Finalmente está la Isla de la Pasión, que recibió su nombre porque era donde los primeros pobladores de Holbox solían celebrar las bodas hace muchos años. Al final de la fiesta, dejaban solos a los novios para que disfrutaran de su amor en total intimidad.

En ella, se pueden admirar pelícanos en estado natural. El espectáculo es inigualable. La naturaleza ofrece una cartelera de maravillas que hacen lucir a nuestros conciertos de rock y musicales como ridículas formas de perder el tiempo. De eso se trata el ecoturismo.

Y en Holbox, por si alguien quisiera ver otras “especies” más extravagantes que el tiburón ballena, de vez en cuando también se dejan ver...

—¿Famosos? ¡Claro! –me responde el chavo de rastas. Es de noche ya y he venido a tomar algo en una de las palapas de la playa –a John Travolta le fascina venir con su familia. Fue chistoso porque una vez llegó un circo a la isla y Travolta fue con sus hijos. Fue raro verlo ahí.

Igual que el jaguar, las celebridades también dejan su huella.

Darwin tenía razón

> De acuerdo con Charles Darwin, el hombre proviene del mono.

—¡Ahora! –grita el instructor –¡es tu turno!

Lo que queda es tomar el arnés que me une con la cuerda sujeta entre dos árboles y lanzarme vertiginosamente al vacío.
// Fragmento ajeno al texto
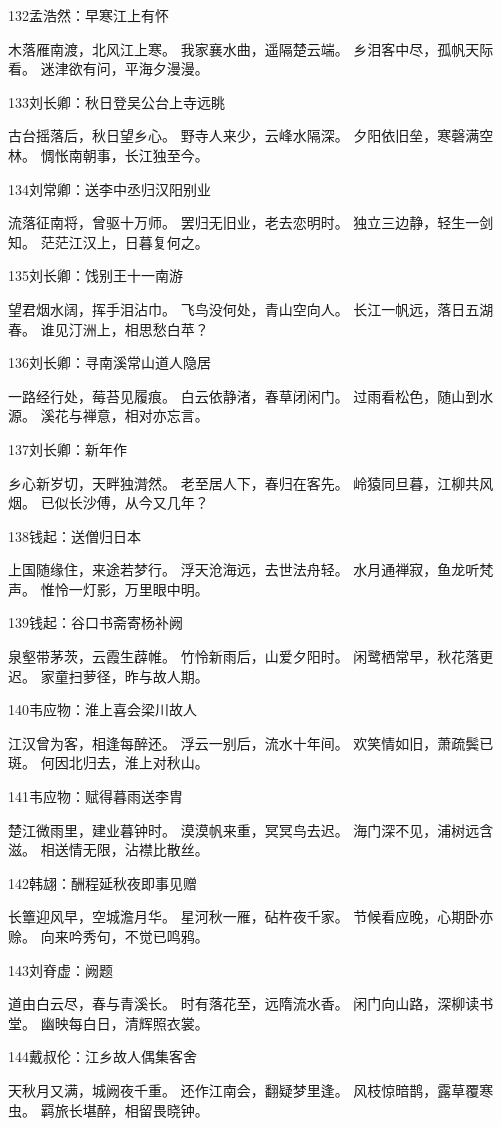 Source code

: 132孟浩然：早寒江上有怀

木落雁南渡，北风江上寒。
我家襄水曲，遥隔楚云端。
乡泪客中尽，孤帆天际看。
迷津欲有问，平海夕漫漫。

133刘长卿：秋日登吴公台上寺远眺

古台摇落后，秋日望乡心。
野寺人来少，云峰水隔深。
夕阳依旧垒，寒磬满空林。
惆怅南朝事，长江独至今。

134刘常卿：送李中丞归汉阳别业

流落征南将，曾驱十万师。
罢归无旧业，老去恋明时。
独立三边静，轻生一剑知。
茫茫江汉上，日暮复何之。

135刘长卿：饯别王十一南游

望君烟水阔，挥手泪沾巾。
飞鸟没何处，青山空向人。
长江一帆远，落日五湖春。
谁见汀洲上，相思愁白苹？

136刘长卿：寻南溪常山道人隐居

一路经行处，莓苔见履痕。
白云依静渚，春草闭闲门。
过雨看松色，随山到水源。
溪花与禅意，相对亦忘言。

137刘长卿：新年作

乡心新岁切，天畔独潸然。
老至居人下，春归在客先。
岭猿同旦暮，江柳共风烟。
已似长沙傅，从今又几年？

138钱起：送僧归日本

上国随缘住，来途若梦行。
浮天沧海远，去世法舟轻。
水月通禅寂，鱼龙听梵声。
惟怜一灯影，万里眼中明。

139钱起：谷口书斋寄杨补阙

泉壑带茅茨，云霞生薜帷。
竹怜新雨后，山爱夕阳时。
闲鹭栖常早，秋花落更迟。
家童扫萝径，昨与故人期。

140韦应物：淮上喜会梁川故人

江汉曾为客，相逢每醉还。
浮云一别后，流水十年间。
欢笑情如旧，萧疏鬓已斑。
何因北归去，淮上对秋山。

141韦应物：赋得暮雨送李胄

楚江微雨里，建业暮钟时。
漠漠帆来重，冥冥鸟去迟。
海门深不见，浦树远含滋。
相送情无限，沾襟比散丝。

142韩翃：酬程延秋夜即事见赠

长簟迎风早，空城澹月华。
星河秋一雁，砧杵夜千家。
节候看应晚，心期卧亦赊。
向来吟秀句，不觉已鸣鸦。

143刘脊虚：阙题

道由白云尽，春与青溪长。
时有落花至，远隋流水香。
闲门向山路，深柳读书堂。
幽映每白日，清辉照衣裳。

144戴叔伦：江乡故人偶集客舍

天秋月又满，城阙夜千重。
还作江南会，翻疑梦里逢。
风枝惊暗鹊，露草覆寒虫。
羁旅长堪醉，相留畏晓钟。

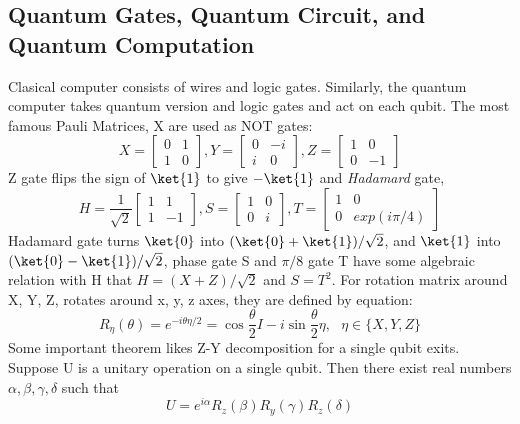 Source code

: \subsection*{Quantum Gates, Quantum Circuit, and Quantum Computation}
Clasical computer consists of wires and logic gates. Similarly, 
the quantum computer takes quantum version and logic gates and act on 
each qubit. The most famous Pauli Matrices, X are used as NOT gates: 
\begin{equation}
  X = \begin{bmatrix}
    0 & 1 \\ 1 & 0 
  \end{bmatrix},
  Y = \begin{bmatrix}
    0 & -i \\ i & 0 
  \end{bmatrix},
  Z = \begin{bmatrix}
    1 & 0 \\ 0 & -1 
  \end{bmatrix}
\end{equation}
Z gate flips the sign of $\ket{1}$ to give $-\ket{1}$ and 
\textit{Hadamard} gate, 
\begin{equation}
  H =  \frac{1}{\sqrt{2}}\begin{bmatrix}
    1 & 1 \\ 1 & -1
  \end{bmatrix}, S = \begin{bmatrix}
    1 & 0 \\ 0 & i
  \end{bmatrix}, T = \begin{bmatrix}
    1 & 0 \\ 0 & exp(i \pi/4)
  \end{bmatrix}
\end{equation}
Hadamard gate turns $\ket{0}$ into $(\ket{0}+\ket{1})/\sqrt{2}$, and 
$\ket{1}$ into $(\ket{0}-\ket{1})/\sqrt{2}$, phase gate S and $\pi/8$ gate T 
have some algebraic relation with H that $H = (X+Z)/\sqrt{2}$ and 
$S = T^2$. For rotation matrix around X, Y, Z, rotates around x, y, z axes, 
they are defined by equation:
$$R_{\eta}(\theta) = e^{-i \theta \eta /2} = \cos \frac{\theta}{2}I -i \sin \frac{\theta}{2} \eta, \ \ \ \eta \in \{X,Y,Z\}$$
Some important theorem likes Z-Y decomposition for a single qubit 
exits. Suppose U is a unitary operation on a single qubit. Then there exist
real numbers $\alpha, \beta, \gamma, \delta$ such that 
\begin{equation}
  U = e^{i \alpha} R_z(\beta) R_y (\gamma) R_z(\delta)
\end{equation}

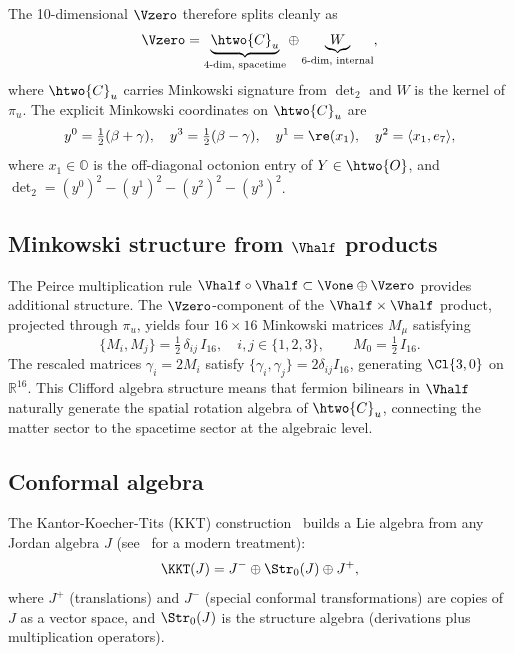 The 10-dimensional $\Vzero$ therefore splits cleanly as
\begin{equation}
\label{eq:v0-split}
\Vzero = \underbrace{\htwo{C}_u}_{4\text{-dim, spacetime}}
  \oplus \underbrace{W}_{6\text{-dim, internal}},
\end{equation}
where $\htwo{C}_u$ carries Minkowski signature from $\det_2$ and $W$ is
the kernel of $\pi_u$. The explicit Minkowski coordinates on $\htwo{C}_u$
are
\begin{equation}
\label{eq:minkowski-coords}
y^0 = \tfrac{1}{2}(\beta + \gamma), \quad
y^3 = \tfrac{1}{2}(\beta - \gamma), \quad
y^1 = \re(x_1), \quad
y^2 = \langle x_1, e_7 \rangle,
\end{equation}
where $x_1 \in \mathbb{O}$ is the off-diagonal octonion entry of $Y \in
\htwo{O}$, and $\det_2 = (y^0)^2 - (y^1)^2 - (y^2)^2 - (y^3)^2$.

\subsection{Minkowski structure from $\Vhalf$ products}

The Peirce multiplication rule $\Vhalf \circ \Vhalf \subset \Vone
\oplus \Vzero$ provides additional structure. The $\Vzero$-component
of the $\Vhalf \times \Vhalf$ product, projected through $\pi_u$,
yields four $16 \times 16$ Minkowski matrices $M_\mu$ satisfying
\begin{equation}
\label{eq:clifford}
\{M_i, M_j\} = \tfrac{1}{2}\,\delta_{ij}\, I_{16},
\quad i, j \in \{1, 2, 3\},
\qquad M_0 = \tfrac{1}{2}\, I_{16}.
\end{equation}
The rescaled matrices $\gamma_i = 2M_i$ satisfy $\{\gamma_i, \gamma_j\}
= 2\delta_{ij} I_{16}$, generating $\Cl{3,0}$ on $\mathbb{R}^{16}$.
This Clifford algebra structure means that fermion bilinears in $\Vhalf$
naturally generate the spatial rotation algebra of $\htwo{C}_u$, connecting
the matter sector to the spacetime sector at the algebraic level.

\subsection{Conformal algebra}
\label{sec:conformal}

The Kantor-Koecher-Tits (KKT) construction~\cite{Tits1962,Kantor1964,Koecher1967}
builds a Lie algebra from any Jordan algebra $J$ (see~\cite{McCrimmon2004}
for a modern treatment):
\begin{equation}
\label{eq:kkt}
\KKT(J) = J^- \oplus \Str_0(J) \oplus J^+,
\end{equation}
where $J^+$ (translations) and $J^-$ (special conformal transformations)
are copies of $J$ as a vector space, and $\Str_0(J)$ is the structure
algebra (derivations plus multiplication operators).

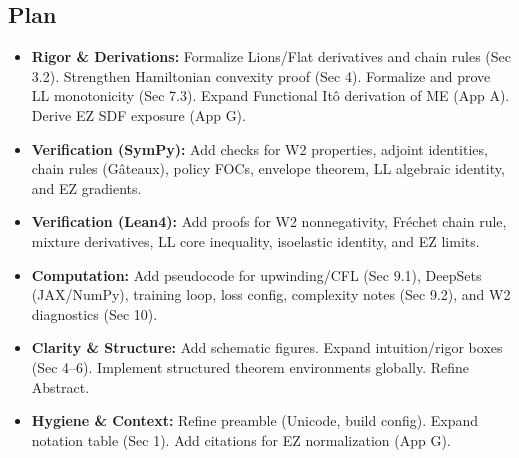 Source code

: ﻿\documentclass[11pt,letterpaper,oneside]{article}
\numberwithin{equation}{section}
\newcommand{\1}{\mathbf{1}}
\begin{document}
\begin{tcolorbox}[didacticstyle]
\begin{itemize}[leftmargin=1.1em,itemsep=0.25em]
\subsection*{Plan}
\begin{itemize}[leftmargin=1.2em]
  \item \textbf{Rigor \& Derivations:} Formalize Lions/Flat derivatives and chain rules (Sec 3.2). Strengthen Hamiltonian convexity proof (Sec 4). Formalize and prove LL monotonicity (Sec 7.3). Expand Functional Itô derivation of ME (App A). Derive EZ SDF exposure (App G).
  \item \textbf{Verification (SymPy):} Add checks for W2 properties, adjoint identities, chain rules (Gâteaux), policy FOCs, envelope theorem, LL algebraic identity, and EZ gradients.
  \item \textbf{Verification (Lean4):} Add proofs for W2 nonnegativity, Fréchet chain rule, mixture derivatives, LL core inequality, isoelastic identity, and EZ limits.
  \item \textbf{Computation:} Add pseudocode for upwinding/CFL (Sec 9.1), DeepSets (JAX/NumPy), training loop, loss config, complexity notes (Sec 9.2), and W2 diagnostics (Sec 10).
  \item \textbf{Clarity \& Structure:} Add schematic figures. Expand intuition/rigor boxes (Sec 4–6). Implement structured theorem environments globally. Refine Abstract.
  \item \textbf{Hygiene \& Context:} Refine preamble (Unicode, build config). Expand notation table (Sec 1). Add citations for EZ normalization (App G).
\end{itemize}


\end{itemize}
\end{tcolorbox}
\end{document}
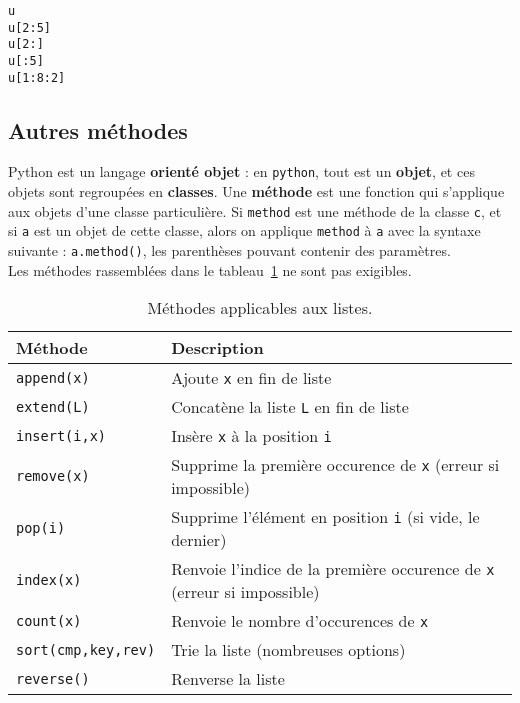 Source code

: \begin{lstlisting}
u
u[2:5]
u[2:]
u[:5]
u[1:8:2]
\end{lstlisting}

\subsection{Autres méthodes}
Python est un langage \textbf{orienté objet} : en \texttt{python}, tout est un \textbf{objet}, et ces objets 
sont regroupées en \textbf{classes}. Une \textbf{méthode} est une fonction qui s'applique aux objets 
d'une classe particulière. Si \texttt{method} est une méthode de la classe \texttt{c}, et si 
\texttt{a} est un objet de cette classe, alors on applique \texttt{method} à \texttt{a} avec la 
syntaxe suivante : \texttt{a.method()}, les parenthèses pouvant contenir des paramètres.\\

%

Les méthodes rassemblées dans le tableau~\ref{tab.list.methodes} ne sont pas exigibles.
\begin{table}[!h]
\centering
    \begin{tabular}{lp{9cm}}
      \hline 
      \textbf{Méthode} & \textbf{Description} \\
      \hline
      \texttt{append(x)} & Ajoute \texttt{x} en fin de liste \\
      \texttt{extend(L)} & Concatène la liste \texttt{L} en fin de liste \\
      \texttt{insert(i,x)} & Insère  \texttt{x} à la position \texttt{i} \\
      \texttt{remove(x)} & Supprime la première occurence de \texttt{x} (erreur si impossible)\\
      \texttt{pop(i)} & Supprime l'élément en position \texttt{i} (si vide, le dernier) \\
      \texttt{index(x)} & Renvoie l'indice de la première occurence de \texttt{x} (erreur si impossible)\\
      \texttt{count(x)} & Renvoie le nombre d'occurences de \texttt{x} \\
      \texttt{sort(cmp,key,rev)} & Trie la liste (nombreuses options) \\
      \texttt{reverse()} & Renverse la liste \\
      \hline
    \end{tabular}
    \caption{Méthodes applicables aux listes.}
  \label{tab.list.methodes}
  \end{table}
  
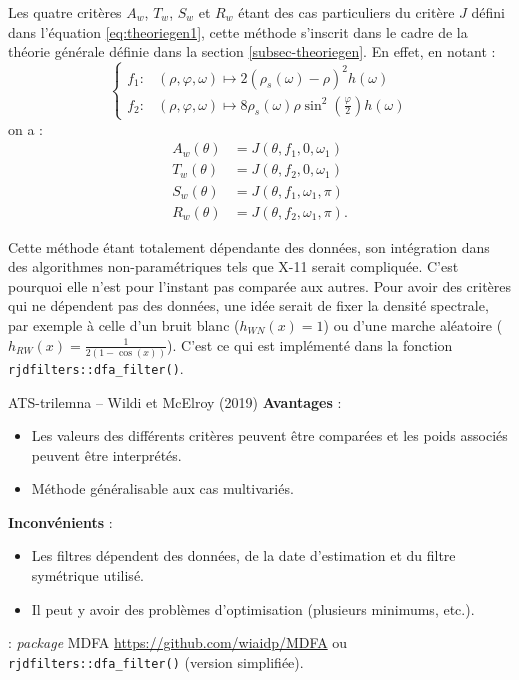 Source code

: \documentclass[
  12pt,
  a4paper,french]{article}
\newcommand\1{\mathds{1}}
\begin{document}
Les quatre critères \(A_w\), \(T_w\), \(S_w\) et \(R_w\) étant des cas particuliers du critère \(J\) défini dans l'équation \eqref{eq:theoriegen1}, cette méthode s'inscrit dans le cadre de la théorie générale définie dans la section \ref{subsec-theoriegen}.
En effet, en notant :
\[
\begin{cases}
    f_1\colon&(\rho,\varphi, \omega)\mapsto2\left(\rho_s(\omega)-\rho\right)^{2}h(\omega) \\
    f_2\colon&(\rho,\varphi, \omega)\mapsto8\rho_s(\omega)\rho\sin^{2}\left(\frac{\varphi}{2}\right)h(\omega)
\end{cases}
\]
on a :
\begin{align*}
A_w(\theta)&= J(\theta,f_1,0,\omega_1)\\
T_w(\theta)&= J(\theta,f_2,0,\omega_1)\\
S_w(\theta)&= J(\theta,f_1,\omega_1,\pi)\\
R_w(\theta)&= J(\theta,f_2,\omega_1,\pi).
\end{align*}

Cette méthode étant totalement dépendante des données, son intégration dans des algorithmes non-paramétriques tels que X-11 serait compliquée.
C'est pourquoi elle n'est pour l'instant pas comparée aux autres.
Pour avoir des critères qui ne dépendent pas des données, une idée serait de fixer la densité spectrale, par exemple à celle d'un bruit blanc (\(h_{WN}(x)=1\)) ou d'une marche aléatoire (\(h_{RW}(x)=\frac{1}{2(1-\cos(x))}\)).
C'est ce qui est implémenté dans la fonction \texttt{rjdfilters::dfa\_filter()}.

\begin{summary_box}{ATS-trilemna -- Wildi et McElroy (2019)}
\textbf{Avantages} :

\begin{itemize}
\item
  Les valeurs des différents critères peuvent être comparées et les poids associés peuvent être interprétés.
\item
  Méthode généralisable aux cas multivariés.
\end{itemize}

\textbf{Inconvénients }:

\begin{itemize}
\item
  Les filtres dépendent des données, de la date d'estimation et du filtre symétrique utilisé.
\item
  Il peut y avoir des problèmes d'optimisation (plusieurs minimums, etc.).
\end{itemize}

\textbf{} : \emph{package} MDFA \url{https://github.com/wiaidp/MDFA} ou \texttt{rjdfilters::dfa\_filter()} (version simplifiée).

\end{summary_box}
\end{document}
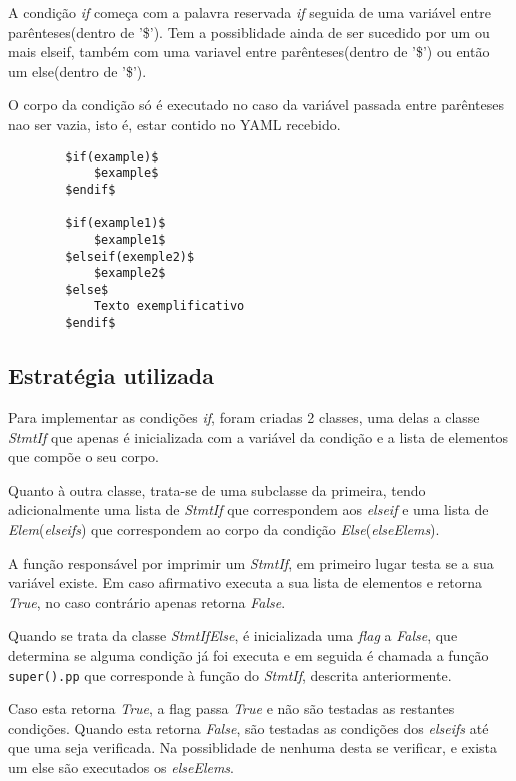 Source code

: \documentclass[../relatorio.tex]{subfiles}
\begin{document}
    A condição \textit{if} começa com a palavra reservada \textit{if}
    seguida de uma variável entre parênteses(dentro de '\$'). Tem a
    possiblidade ainda de ser sucedido por um ou mais elseif, também com 
    uma variavel entre parênteses(dentro de '\$') ou então um else(dentro de '\$').
    
    O corpo da condição só é executado no caso da variável passada entre parênteses
    nao ser vazia, isto é, estar contido no YAML recebido.

    \begin{verbatim}
        $if(example)$
            $example$
        $endif$

        $if(example1)$
            $example1$
        $elseif(exemple2)$
            $example2$
        $else$
            Texto exemplificativo   
        $endif$
    \end{verbatim}

    \subsection{Estratégia utilizada}

    Para implementar as condições \textit{if}, foram criadas 2 classes,
    uma delas a classe \textit{StmtIf} que apenas é inicializada com 
    a variável da condição e a lista de elementos que compõe o seu corpo.

    Quanto à outra classe, trata-se de uma subclasse da primeira, tendo 
    adicionalmente uma lista de \textit{StmtIf} que correspondem aos
    \textit{elseif} e uma lista de \textit{Elem}(\textit{elseifs}) que correspondem ao corpo
    da condição \textit{Else}(\textit{elseElems}). 

    A função responsável por imprimir um \textit{StmtIf}, em primeiro lugar testa se a sua 
    variável existe. Em caso afirmativo executa a sua lista de elementos e retorna \textit{True},
    no caso contrário apenas retorna \textit{False}. 
    
    Quando se trata da classe \textit{StmtIfElse}, é inicializada uma \textit{flag} a \textit{False},
    que determina se alguma condição já foi executa e em seguida é chamada a função 
    \texttt{super().pp} que corresponde à função do \textit{StmtIf}, descrita anteriormente.

    Caso esta retorna \textit{True}, a flag passa \textit{True} e não são testadas as restantes condições. 
    Quando esta retorna \textit{False}, são testadas as condições dos \textit{elseifs} até que uma seja verificada. 
    Na possiblidade de nenhuma desta se verificar, e exista um else são executados os \textit{elseElems}.

    
\end{document}
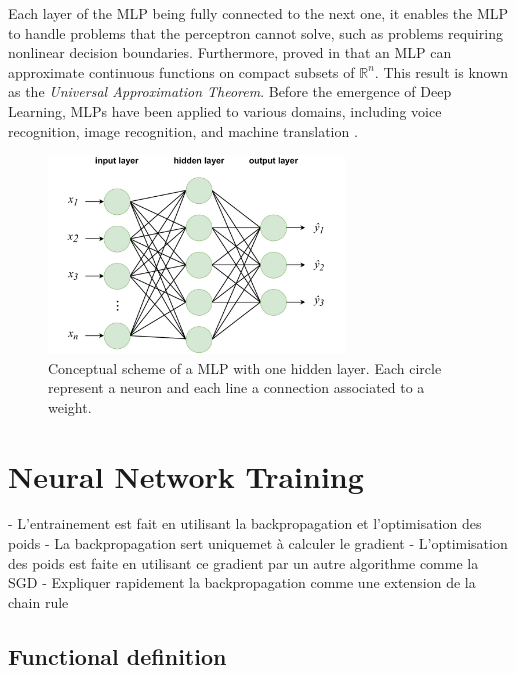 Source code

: Each layer of the \ac{MLP} being fully connected to the next one, it enables the
\ac{MLP} to handle problems that the perceptron cannot solve, such as problems
requiring nonlinear decision boundaries. Furthermore,
\citeauthor{cybenko1989approximation} proved in \cite{cybenko1989approximation}
that an \ac{MLP} can approximate continuous functions on compact subsets of
$\mathbb{R}^n$. This result is known as the \emph{Universal Approximation
Theorem}. Before the emergence of Deep Learning, \acp{MLP} have been applied to
various domains, including voice recognition, image recognition, and machine
translation \cite{wasserman1988neural}.


\begin{figure}[htbp]
  \centering
  \includegraphics[width=0.7\textwidth]{chapter_dlo/assets/mlp_scheme.pdf}
  \caption{Conceptual scheme of a \ac{MLP} with one hidden layer. Each circle
  represent a neuron and each line a connection associated to a weight.}
  \label{fig:dlo:mlp}
\end{figure}

\section{Neural Network Training}\label{sec:dlo:training}


- L'entrainement est fait en utilisant la backpropagation et l'optimisation des poids 
- La backpropagation sert uniquemet à calculer le gradient
- L'optimisation des poids est faite en utilisant ce gradient par un autre
algorithme comme la SGD 
- Expliquer rapidement la backpropagation comme une extension de la chain rule

\subsection{Functional definition}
Las copas de los árboles se ubican varios metros bajo mis pies. Voy a toda velocidad.

Selvática es un parque especializado que ofrece experiencias de ecoturismo, al que se llega por la carretera a Puerto Morelos.

Su principal atracción son las tirolesas. En ellas, el aventurero se balancea por más de una hora de árbol a árbol. El aire le pega en la cara. Recuerda que viene del mono y la adrenalina es su alimento.

Selvática también ofrece el nado en cenotes, el paseo en vehículos tipo safari y su personal se esfuerza por recrear un ambiente de jungla, poblado de especies naturales tanto de flora como de fauna.

—¿Y a los que no se atreven? –pregunto.

—¡Los aviento! –responde el guía –pero aquí nadie se queda con las ganas de ser un mono.


Sobre esta noticia

Autor:
Ariel (3890 noticias)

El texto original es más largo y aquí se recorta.